O acto central das comemorações do 11 de Novembro, Dia da Independência Nacional, este ano, será acolhido pela província do Cunene, como já se sabe. A escolha do local é acertada, até porque levanta a possibilidade de se colocar questionamentos vários. E um deles é, justamente, sobre para o que serve a Independência para as comunidades a que alguns chamam de recônditas. Um conceito muito discutível e fundado apenas na consciência do reduzido alcance do poder e das suas políticas públicas. Cada comunidade, cada localidade deve ser, em si, central. Se os poderes fossem capazes de governar para a felicidade e realização de todos, independentemente da localização geográfica, não teríamos “comunidades recônditas” como temos, com falta de tudo, muitas vezes esquecidas.
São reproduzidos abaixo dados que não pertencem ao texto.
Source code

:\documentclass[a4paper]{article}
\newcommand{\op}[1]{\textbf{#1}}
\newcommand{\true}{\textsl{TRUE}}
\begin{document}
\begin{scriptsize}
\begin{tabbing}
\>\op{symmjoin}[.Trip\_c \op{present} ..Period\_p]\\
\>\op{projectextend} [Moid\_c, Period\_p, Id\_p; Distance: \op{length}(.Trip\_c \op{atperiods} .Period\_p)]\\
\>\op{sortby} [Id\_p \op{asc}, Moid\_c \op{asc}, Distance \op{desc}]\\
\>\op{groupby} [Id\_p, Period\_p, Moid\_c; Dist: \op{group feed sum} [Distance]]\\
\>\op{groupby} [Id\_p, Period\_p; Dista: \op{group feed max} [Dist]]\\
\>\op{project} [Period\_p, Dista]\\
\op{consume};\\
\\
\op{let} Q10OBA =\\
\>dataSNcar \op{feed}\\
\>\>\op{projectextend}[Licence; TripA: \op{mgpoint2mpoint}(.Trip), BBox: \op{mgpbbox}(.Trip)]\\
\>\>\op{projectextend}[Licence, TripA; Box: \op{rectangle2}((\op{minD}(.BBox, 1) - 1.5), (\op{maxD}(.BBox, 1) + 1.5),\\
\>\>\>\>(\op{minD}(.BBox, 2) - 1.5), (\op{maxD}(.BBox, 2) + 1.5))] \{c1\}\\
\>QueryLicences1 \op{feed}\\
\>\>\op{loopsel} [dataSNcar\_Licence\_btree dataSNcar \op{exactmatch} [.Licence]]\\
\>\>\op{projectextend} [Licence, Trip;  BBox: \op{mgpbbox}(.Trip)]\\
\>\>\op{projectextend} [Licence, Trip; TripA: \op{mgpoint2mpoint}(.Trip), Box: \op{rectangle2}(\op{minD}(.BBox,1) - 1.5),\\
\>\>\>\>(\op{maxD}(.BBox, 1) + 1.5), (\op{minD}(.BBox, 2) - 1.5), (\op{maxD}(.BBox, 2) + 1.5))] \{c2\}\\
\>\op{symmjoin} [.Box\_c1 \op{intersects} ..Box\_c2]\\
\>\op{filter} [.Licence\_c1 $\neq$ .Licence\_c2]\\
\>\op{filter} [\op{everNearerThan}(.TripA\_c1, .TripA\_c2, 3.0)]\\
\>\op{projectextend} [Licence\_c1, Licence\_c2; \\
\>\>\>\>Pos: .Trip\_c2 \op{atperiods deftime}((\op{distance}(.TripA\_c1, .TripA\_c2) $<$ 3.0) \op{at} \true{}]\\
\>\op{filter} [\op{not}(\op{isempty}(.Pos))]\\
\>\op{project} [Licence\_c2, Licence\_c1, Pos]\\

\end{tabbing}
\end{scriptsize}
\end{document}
Por isso mesmo foi bonito ver o vice-presidente da República, Bornito de Sousa, usando uma camisa de tecido delela, na sua visita ao Curoca, um dos municípios mais sofridos do Cunene, com uma seca prolongada de quase dez anos. Com aquela camisa, simbolicamente Bornito centrou o poder no Curoca. É assim que deve ser, ele não deixou de ser vice-presidente da República por estar numa comunidade recôndita, assim como aquela comunidade, e outras muitas deste país, não deve deixar de estar no centro das preocupações e da acção do poder.